WHAT THIS TASK INVOLVES
Collect all lines below with the string "exec".

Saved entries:
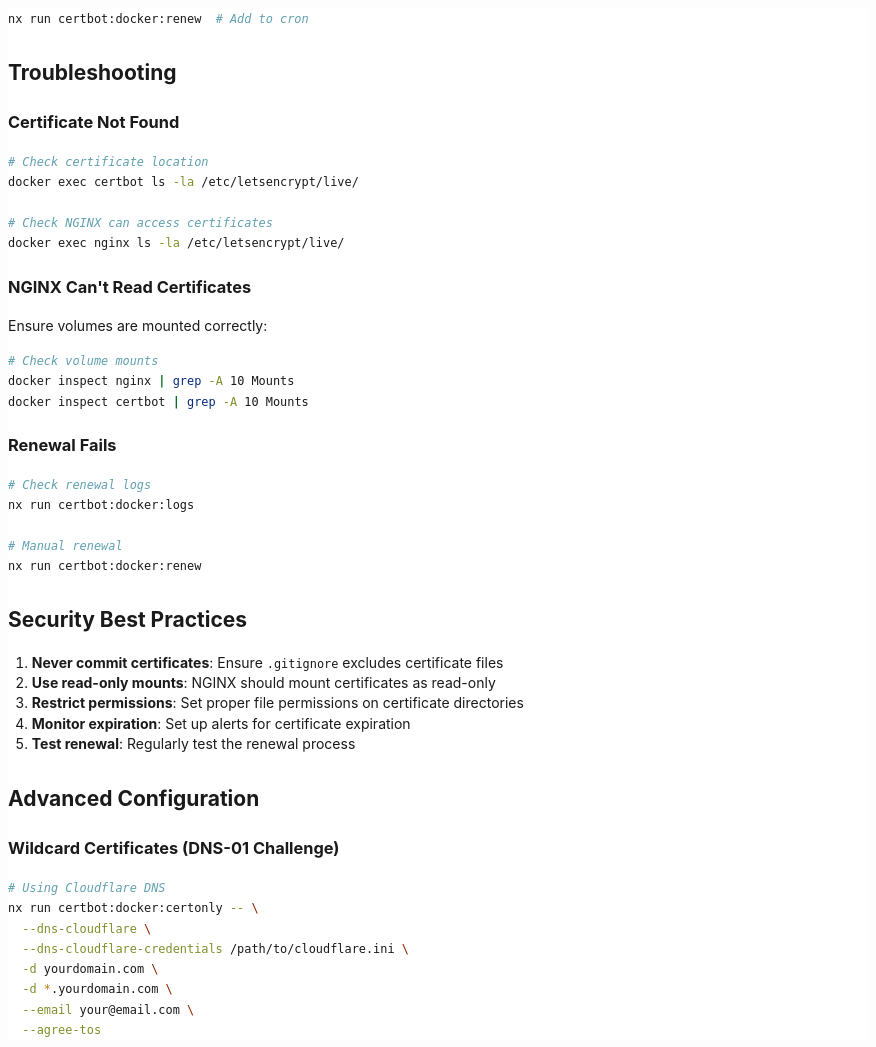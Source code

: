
 ```bash
nx run certbot:docker:renew  # Add to cron
```

## Troubleshooting

### Certificate Not Found

```bash
# Check certificate location
docker exec certbot ls -la /etc/letsencrypt/live/

# Check NGINX can access certificates
docker exec nginx ls -la /etc/letsencrypt/live/
```

### NGINX Can't Read Certificates

Ensure volumes are mounted correctly:

```bash
# Check volume mounts
docker inspect nginx | grep -A 10 Mounts
docker inspect certbot | grep -A 10 Mounts
```

### Renewal Fails

```bash
# Check renewal logs
nx run certbot:docker:logs

# Manual renewal
nx run certbot:docker:renew
```

## Security Best Practices

1. **Never commit certificates**: Ensure `.gitignore` excludes certificate files
2. **Use read-only mounts**: NGINX should mount certificates as read-only
3. **Restrict permissions**: Set proper file permissions on certificate directories
4. **Monitor expiration**: Set up alerts for certificate expiration
5. **Test renewal**: Regularly test the renewal process

## Advanced Configuration

### Wildcard Certificates (DNS-01 Challenge)

```bash
# Using Cloudflare DNS
nx run certbot:docker:certonly -- \
  --dns-cloudflare \
  --dns-cloudflare-credentials /path/to/cloudflare.ini \
  -d yourdomain.com \
  -d *.yourdomain.com \
  --email your@email.com \
  --agree-tos
```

TASK OUTPUT
docker exec certbot ls -la /etc/letsencrypt/live/
docker exec nginx ls -la /etc/letsencrypt/live/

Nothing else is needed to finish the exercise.